Cuanto, cuanta, cuantos, and cuantas are all used to talk about quantity, with a number of specific uses depending on where they’re placed within a sentence. These unaccented words can therefore appear as pronouns or adjectives, as a noun, or within a handful of idiomatic expressions. It’s important to keep these uses distinct from the accented forms of cuánto used as Spanish interrogatives.

We started this post off by considering the different forms of cuanto as pronouns, where these words replace their nouns entirely. Translations varied between versions of however many, or a few for the two plural versions of unos cuantos.

We then saw how to use the four forms of cuanto as adjectives, where these words precede a noun to give it some relative quantity. In this use, the translations also become versions of as much as or however many, and a few for the two plural versions of unos cuantos.

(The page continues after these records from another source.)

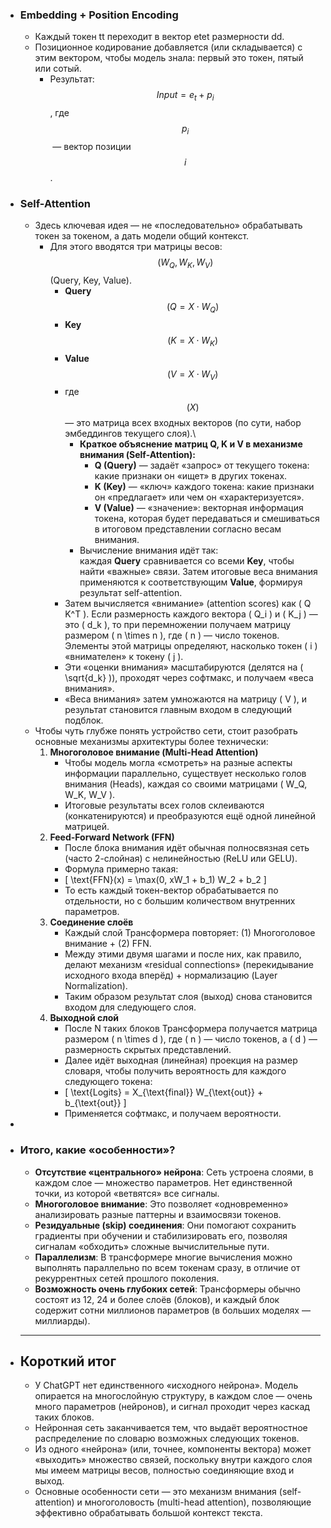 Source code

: - ### Embedding + Position Encoding
    - Каждый токен tt переходит в вектор etet​ размерности dd.
    - Позиционное кодирование добавляется (или складывается) с этим вектором, чтобы модель знала: первый это токен, пятый или сотый.
        - Результат: $$Input=e_t+p_i$$​, где $$p_i$$​ — вектор позиции $$i$$.
- ### Self-Attention
    - Здесь ключевая идея — не «последовательно» обрабатывать токен за токеном, а дать модели общий контекст.
        - Для этого вводятся три матрицы весов: $$( W_Q, W_K, W_V )$$ (Query, Key, Value).
            - **Query** $$( Q = X \cdot W_Q )$$
            - **Key** $$( K = X \cdot W_K )$$
            - **Value** $$( V = X \cdot W_V )$$
            - где $$( X )$$ — это матрица всех входных векторов (по сути, набор эмбеддингов текущего слоя).\
                - **Краткое объяснение матриц Q, K и V в механизме внимания (Self-Attention):**
                    - **Q (Query)** — задаёт «запрос» от текущего токена: какие признаки он «ищет» в других токенах.
                    - **K (Key)** — «ключ» каждого токена: какие признаки он «предлагает» или чем он «характеризуется».
                    - **V (Value)** — «значение»: векторная информация токена, которая будет передаваться и смешиваться в итоговом представлении согласно весам внимания.
                - Вычисление внимания идёт так: каждая **Query** сравнивается со всеми **Key**, чтобы найти «важные» связи. Затем итоговые веса внимания применяются к соответствующим **Value**, формируя результат self-attention.
            - Затем вычисляется «внимание» (attention scores) как ( Q K^T ). Если размерность каждого вектора ( Q_i ) и ( K_j ) — это ( d_k ), то при перемножении получаем матрицу размером ( n \times n ), где ( n ) — число токенов. Элементы этой матрицы определяют, насколько токен ( i ) «внимателен» к токену ( j ).
            - Эти «оценки внимания» масштабируются (делятся на ( \sqrt{d_k} )), проходят через софтмакс, и получаем «веса внимания».
            - «Веса внимания» затем умножаются на матрицу ( V ), и результат становится главным входом в следующий подблок.
    - Чтобы чуть глубже понять устройство сети, стоит разобрать основные механизмы архитектуры более технически:
        1. **Многоголовое внимание (Multi-Head Attention)**
            - Чтобы модель могла «смотреть» на разные аспекты информации параллельно, существует несколько голов внимания (Heads), каждая со своими матрицами ( W_Q, W_K, W_V ).
            - Итоговые результаты всех голов склеиваются (конкатенируются) и преобразуются ещё одной линейной матрицей.
        2. **Feed-Forward Network (FFN)**
            - После блока внимания идёт обычная полносвязная сеть (часто 2-слойная) с нелинейностью (ReLU или GELU).
            - Формула примерно такая:
            - [
                \text{FFN}(x) = \max(0, xW_1 + b_1) W_2 + b_2
              ]
            - То есть каждый токен-вектор обрабатывается по отдельности, но с большим количеством внутренних параметров.
        3. **Соединение слоёв**
            - Каждый слой Трансформера повторяет: (1) Многоголовое внимание + (2) FFN.
            - Между этими двумя шагами и после них, как правило, делают механизм «residual connections» (перекидывание исходного входа вперёд) + нормализацию (Layer Normalization).
            - Таким образом результат слоя (выход) снова становится входом для следующего слоя.
        4. **Выходной слой**
            - После N таких блоков Трансформера получается матрица размером ( n \times d ), где ( n ) — число токенов, а ( d ) — размерность скрытых представлений.
            - Далее идёт выходная (линейная) проекция на размер словаря, чтобы получить вероятность для каждого следующего токена:
            - [
                \text{Logits} = X_{\text{final}} W_{\text{out}} + b_{\text{out}}
              ]
            - Применяется софтмакс, и получаем вероятности.
- 
- ### Итого, какие «особенности»?
    - **Отсутствие «центрального» нейрона**: Сеть устроена слоями, в каждом слое — множество параметров. Нет единственной точки, из которой «ветвятся» все сигналы.
    - **Многоголовое внимание**: Это позволяет «одновременно» анализировать разные паттерны и взаимосвязи токенов.
    - **Резидуальные (skip) соединения**: Они помогают сохранить градиенты при обучении и стабилизировать его, позволяя сигналам «обходить» сложные вычислительные пути.
    - **Параллелизм**: В трансформере многие вычисления можно выполнять параллельно по всем токенам сразу, в отличие от рекуррентных сетей прошлого поколения.
    - **Возможность очень глубоких сетей**: Трансформеры обычно состоят из 12, 24 и более слоёв (блоков), и каждый блок содержит сотни миллионов параметров (в больших моделях — миллиарды).
    - ---
- ## Короткий итог
    - У ChatGPT нет единственного «исходного нейрона». Модель опирается на многослойную структуру, в каждом слое — очень много параметров (нейронов), и сигнал проходит через каскад таких блоков.
    - Нейронная сеть заканчивается тем, что выдаёт вероятностное распределение по словарю возможных следующих токенов.
    - Из одного «нейрона» (или, точнее, компоненты вектора) может «выходить» множество связей, поскольку внутри каждого слоя мы имеем матрицы весов, полностью соединяющие вход и выход.
    - Основные особенности сети — это механизм внимания (self-attention) и многоголовость (multi-head attention), позволяющие эффективно обрабатывать большой контекст текста.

We saw how to use the singular masculine form of el cuanto as a noun to express “the how much” or “the how many.”

Finally, we saw an assortment of idiomatic expressions based around the unaccented forms of cuanto, cuanta, cuantos, and cuantas, with meanings like as soon as, as much as, as soon as possible, and more.

We hope this post has been useful for showing the various uses of cuanto, cuanta, cuantos, and cuantas, and particularly for considering the various ways you might translate their use into English. Fortunately they’re all used for expressing quantity in different ways, so it’s just a matter of practice to work them the right way into your sentences.